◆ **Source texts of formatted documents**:
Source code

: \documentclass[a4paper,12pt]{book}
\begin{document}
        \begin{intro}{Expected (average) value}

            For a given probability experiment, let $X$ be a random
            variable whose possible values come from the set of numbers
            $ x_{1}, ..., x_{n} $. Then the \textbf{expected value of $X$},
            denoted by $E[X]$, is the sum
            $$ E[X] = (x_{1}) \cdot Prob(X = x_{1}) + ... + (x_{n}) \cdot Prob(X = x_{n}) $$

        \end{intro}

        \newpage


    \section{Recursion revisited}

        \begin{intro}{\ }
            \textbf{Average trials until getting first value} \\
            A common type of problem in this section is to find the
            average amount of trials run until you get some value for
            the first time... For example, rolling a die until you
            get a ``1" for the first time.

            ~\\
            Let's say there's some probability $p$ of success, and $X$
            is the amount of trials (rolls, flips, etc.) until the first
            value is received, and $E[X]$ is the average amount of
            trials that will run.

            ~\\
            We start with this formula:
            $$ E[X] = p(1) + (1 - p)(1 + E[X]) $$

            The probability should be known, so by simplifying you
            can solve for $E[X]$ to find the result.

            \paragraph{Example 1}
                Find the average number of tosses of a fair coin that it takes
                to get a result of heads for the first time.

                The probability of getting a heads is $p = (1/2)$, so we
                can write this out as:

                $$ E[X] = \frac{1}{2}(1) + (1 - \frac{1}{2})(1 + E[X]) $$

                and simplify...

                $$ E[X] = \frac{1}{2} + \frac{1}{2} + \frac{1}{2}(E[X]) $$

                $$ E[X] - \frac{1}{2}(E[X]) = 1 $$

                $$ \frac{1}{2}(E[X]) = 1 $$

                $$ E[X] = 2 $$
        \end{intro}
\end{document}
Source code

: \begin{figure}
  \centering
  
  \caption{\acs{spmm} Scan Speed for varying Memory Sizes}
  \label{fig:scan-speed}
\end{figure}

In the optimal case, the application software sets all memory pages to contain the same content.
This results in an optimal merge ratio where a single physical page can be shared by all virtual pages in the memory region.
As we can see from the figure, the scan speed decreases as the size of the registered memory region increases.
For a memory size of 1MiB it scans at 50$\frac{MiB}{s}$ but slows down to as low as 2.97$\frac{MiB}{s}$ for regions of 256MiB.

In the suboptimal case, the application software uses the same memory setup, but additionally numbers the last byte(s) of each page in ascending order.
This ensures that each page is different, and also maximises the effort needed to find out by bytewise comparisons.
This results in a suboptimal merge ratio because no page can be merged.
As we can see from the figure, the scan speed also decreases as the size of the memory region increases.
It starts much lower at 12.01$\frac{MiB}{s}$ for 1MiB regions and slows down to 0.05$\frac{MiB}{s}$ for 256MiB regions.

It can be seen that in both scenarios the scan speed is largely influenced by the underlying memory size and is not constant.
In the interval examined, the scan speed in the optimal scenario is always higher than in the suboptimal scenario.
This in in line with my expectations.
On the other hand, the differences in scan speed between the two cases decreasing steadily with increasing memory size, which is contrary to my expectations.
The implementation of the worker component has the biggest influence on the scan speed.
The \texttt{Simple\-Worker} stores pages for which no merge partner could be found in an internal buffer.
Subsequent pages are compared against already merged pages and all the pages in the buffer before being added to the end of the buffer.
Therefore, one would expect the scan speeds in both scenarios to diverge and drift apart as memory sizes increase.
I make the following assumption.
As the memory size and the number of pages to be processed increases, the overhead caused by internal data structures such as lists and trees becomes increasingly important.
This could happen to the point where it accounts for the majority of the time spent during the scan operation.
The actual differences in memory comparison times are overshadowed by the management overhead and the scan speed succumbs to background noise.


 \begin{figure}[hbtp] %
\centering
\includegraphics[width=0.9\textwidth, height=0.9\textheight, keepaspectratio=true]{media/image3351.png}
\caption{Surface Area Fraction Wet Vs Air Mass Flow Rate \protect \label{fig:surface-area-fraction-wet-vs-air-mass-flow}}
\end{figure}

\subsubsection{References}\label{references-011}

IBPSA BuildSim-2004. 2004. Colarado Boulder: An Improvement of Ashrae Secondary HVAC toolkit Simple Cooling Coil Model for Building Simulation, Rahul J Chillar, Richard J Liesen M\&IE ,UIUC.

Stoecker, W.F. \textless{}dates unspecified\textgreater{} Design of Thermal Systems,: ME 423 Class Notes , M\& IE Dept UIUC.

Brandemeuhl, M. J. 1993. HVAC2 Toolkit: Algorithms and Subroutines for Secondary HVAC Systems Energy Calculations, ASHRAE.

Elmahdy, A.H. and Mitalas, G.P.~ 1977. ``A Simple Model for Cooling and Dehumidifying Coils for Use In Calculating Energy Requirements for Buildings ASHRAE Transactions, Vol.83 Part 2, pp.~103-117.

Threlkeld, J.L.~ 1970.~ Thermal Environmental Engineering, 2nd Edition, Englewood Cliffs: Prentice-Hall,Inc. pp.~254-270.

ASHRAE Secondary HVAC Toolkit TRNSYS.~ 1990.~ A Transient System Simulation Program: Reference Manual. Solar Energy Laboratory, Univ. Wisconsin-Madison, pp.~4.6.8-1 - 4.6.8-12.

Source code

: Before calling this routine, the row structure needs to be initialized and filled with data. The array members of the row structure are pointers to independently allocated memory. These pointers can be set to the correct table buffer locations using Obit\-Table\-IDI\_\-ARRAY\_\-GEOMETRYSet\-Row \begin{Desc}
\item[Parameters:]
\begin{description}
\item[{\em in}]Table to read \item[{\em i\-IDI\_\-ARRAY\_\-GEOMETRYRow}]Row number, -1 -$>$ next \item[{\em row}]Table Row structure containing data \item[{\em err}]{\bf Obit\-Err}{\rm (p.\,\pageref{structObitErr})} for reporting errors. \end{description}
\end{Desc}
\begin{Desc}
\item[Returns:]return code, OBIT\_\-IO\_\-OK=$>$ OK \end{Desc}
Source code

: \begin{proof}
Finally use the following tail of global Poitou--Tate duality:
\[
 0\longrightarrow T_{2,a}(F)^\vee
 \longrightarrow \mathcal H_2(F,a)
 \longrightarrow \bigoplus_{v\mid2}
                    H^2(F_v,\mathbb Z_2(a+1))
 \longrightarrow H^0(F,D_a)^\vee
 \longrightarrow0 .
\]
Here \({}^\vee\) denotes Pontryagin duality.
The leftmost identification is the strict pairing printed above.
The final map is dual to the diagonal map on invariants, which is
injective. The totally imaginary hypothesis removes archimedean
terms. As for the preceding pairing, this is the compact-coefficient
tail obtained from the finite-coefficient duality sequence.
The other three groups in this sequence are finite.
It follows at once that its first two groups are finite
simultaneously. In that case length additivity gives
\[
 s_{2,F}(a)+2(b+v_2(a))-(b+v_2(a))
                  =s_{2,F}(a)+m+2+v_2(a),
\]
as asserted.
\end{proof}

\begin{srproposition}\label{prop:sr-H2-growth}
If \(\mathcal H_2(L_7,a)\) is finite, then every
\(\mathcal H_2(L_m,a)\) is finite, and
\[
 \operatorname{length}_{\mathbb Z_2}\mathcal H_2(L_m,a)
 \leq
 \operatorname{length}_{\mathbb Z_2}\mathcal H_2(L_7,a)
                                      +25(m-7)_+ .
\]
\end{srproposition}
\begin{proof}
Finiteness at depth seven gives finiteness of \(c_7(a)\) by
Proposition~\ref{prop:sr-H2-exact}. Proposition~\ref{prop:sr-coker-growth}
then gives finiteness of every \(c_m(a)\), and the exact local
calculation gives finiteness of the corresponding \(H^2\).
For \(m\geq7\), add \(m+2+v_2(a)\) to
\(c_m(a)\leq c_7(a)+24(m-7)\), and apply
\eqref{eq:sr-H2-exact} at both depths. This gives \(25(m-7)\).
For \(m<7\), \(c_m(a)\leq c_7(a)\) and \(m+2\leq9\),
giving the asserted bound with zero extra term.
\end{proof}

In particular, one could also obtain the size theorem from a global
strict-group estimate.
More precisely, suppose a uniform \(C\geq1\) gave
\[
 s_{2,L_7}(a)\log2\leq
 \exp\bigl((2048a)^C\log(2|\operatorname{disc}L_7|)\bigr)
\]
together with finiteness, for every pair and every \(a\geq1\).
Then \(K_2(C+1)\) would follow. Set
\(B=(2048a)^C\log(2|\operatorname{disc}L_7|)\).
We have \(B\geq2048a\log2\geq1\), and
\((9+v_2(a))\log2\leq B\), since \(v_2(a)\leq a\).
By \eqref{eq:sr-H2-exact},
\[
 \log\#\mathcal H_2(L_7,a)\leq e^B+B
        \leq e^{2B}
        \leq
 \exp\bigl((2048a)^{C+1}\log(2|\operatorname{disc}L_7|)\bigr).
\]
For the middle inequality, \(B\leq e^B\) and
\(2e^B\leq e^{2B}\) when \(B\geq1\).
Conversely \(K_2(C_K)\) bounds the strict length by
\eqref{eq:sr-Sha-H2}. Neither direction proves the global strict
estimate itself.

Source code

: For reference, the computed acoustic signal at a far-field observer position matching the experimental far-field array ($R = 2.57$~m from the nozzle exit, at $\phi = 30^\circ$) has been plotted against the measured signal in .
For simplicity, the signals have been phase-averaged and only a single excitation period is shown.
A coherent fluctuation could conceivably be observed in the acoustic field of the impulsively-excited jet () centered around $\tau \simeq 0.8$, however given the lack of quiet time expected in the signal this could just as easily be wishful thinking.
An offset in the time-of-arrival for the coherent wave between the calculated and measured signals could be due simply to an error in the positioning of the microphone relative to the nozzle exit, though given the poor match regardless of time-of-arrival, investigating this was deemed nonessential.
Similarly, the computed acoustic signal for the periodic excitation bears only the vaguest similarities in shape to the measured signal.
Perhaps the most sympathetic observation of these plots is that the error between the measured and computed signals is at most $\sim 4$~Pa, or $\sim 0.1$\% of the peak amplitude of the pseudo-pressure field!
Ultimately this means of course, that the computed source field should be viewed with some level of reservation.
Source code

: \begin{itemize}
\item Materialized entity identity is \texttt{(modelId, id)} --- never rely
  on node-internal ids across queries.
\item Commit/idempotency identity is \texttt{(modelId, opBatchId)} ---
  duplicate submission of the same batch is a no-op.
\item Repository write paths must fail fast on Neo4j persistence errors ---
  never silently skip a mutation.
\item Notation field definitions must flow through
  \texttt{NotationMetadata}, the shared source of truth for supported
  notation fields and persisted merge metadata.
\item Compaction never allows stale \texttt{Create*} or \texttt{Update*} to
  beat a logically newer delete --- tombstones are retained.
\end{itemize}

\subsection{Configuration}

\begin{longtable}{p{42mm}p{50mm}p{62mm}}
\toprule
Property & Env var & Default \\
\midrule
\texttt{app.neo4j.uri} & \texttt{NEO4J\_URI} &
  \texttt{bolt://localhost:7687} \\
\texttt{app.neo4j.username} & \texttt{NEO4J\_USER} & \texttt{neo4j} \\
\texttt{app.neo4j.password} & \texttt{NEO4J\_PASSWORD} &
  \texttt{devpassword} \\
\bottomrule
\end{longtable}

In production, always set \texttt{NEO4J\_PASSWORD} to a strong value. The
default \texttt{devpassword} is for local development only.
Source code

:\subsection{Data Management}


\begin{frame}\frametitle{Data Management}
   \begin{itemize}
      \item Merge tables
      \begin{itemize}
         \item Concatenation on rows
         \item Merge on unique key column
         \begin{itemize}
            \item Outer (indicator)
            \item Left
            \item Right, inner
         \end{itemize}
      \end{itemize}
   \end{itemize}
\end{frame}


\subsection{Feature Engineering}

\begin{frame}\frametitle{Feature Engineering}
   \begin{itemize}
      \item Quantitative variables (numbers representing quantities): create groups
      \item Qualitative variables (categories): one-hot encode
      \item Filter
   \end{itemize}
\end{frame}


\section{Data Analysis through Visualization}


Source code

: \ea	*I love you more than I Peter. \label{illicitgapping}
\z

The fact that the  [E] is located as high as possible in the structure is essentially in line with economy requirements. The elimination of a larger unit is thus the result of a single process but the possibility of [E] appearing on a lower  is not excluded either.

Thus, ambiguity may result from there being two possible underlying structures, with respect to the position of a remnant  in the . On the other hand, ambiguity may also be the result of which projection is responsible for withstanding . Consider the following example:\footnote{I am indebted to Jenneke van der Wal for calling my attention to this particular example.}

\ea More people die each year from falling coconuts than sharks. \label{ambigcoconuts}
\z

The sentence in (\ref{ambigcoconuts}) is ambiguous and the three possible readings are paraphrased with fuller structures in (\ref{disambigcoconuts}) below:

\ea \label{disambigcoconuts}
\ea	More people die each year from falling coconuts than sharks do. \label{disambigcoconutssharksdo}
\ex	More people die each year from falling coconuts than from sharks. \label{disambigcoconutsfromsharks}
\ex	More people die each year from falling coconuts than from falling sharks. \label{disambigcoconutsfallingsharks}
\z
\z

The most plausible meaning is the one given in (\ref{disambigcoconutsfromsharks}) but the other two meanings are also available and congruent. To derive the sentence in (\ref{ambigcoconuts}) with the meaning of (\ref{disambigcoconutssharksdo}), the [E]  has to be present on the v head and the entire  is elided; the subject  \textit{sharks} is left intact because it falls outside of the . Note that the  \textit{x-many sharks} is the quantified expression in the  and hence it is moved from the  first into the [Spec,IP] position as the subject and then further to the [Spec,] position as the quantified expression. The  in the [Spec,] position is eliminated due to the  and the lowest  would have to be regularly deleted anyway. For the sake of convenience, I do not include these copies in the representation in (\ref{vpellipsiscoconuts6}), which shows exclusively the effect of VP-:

◆ **Exercise aim**: Whenever "being" occurs in a line above, copy that line.

◆ **Completed exercise**:
Subsequent pages are compared against already merged pages and all the pages in the buffer before being added to the end of the buffer.
Thus, ambiguity may result from there being two possible underlying structures, with respect to the position of a remnant  in the . On the other hand, ambiguity may also be the result of which projection is responsible for withstanding . Consider the following example:\footnote{I am indebted to Jenneke van der Wal for calling my attention to this particular example.}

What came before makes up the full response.